ACTIVITY
Below is a listing; give only the number of its lines that contain the word "button".

EXTRACTED ENTRIES
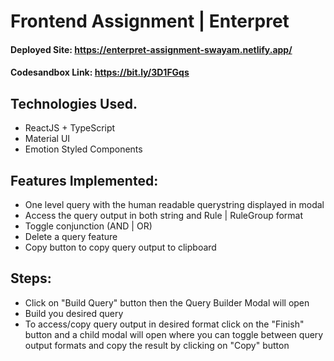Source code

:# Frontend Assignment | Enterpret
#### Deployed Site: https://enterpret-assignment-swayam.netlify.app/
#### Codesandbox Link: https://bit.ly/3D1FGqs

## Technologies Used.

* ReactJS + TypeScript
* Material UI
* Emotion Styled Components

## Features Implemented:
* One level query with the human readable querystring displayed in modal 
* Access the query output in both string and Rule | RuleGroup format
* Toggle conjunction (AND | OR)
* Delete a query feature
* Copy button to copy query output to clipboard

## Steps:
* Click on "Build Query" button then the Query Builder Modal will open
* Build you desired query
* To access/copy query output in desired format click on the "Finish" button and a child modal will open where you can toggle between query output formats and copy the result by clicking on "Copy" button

---

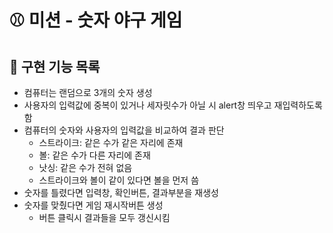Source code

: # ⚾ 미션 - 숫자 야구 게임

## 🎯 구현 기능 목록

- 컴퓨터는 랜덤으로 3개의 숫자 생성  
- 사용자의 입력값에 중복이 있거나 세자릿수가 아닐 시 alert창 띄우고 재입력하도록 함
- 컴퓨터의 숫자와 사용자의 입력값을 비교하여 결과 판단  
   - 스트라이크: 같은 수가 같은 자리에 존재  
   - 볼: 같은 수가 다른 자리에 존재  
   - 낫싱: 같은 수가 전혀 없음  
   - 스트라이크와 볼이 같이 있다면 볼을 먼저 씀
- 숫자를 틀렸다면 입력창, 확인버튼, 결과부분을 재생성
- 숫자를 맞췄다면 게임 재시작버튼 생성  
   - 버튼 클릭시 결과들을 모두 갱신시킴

ANSWER SPACE
3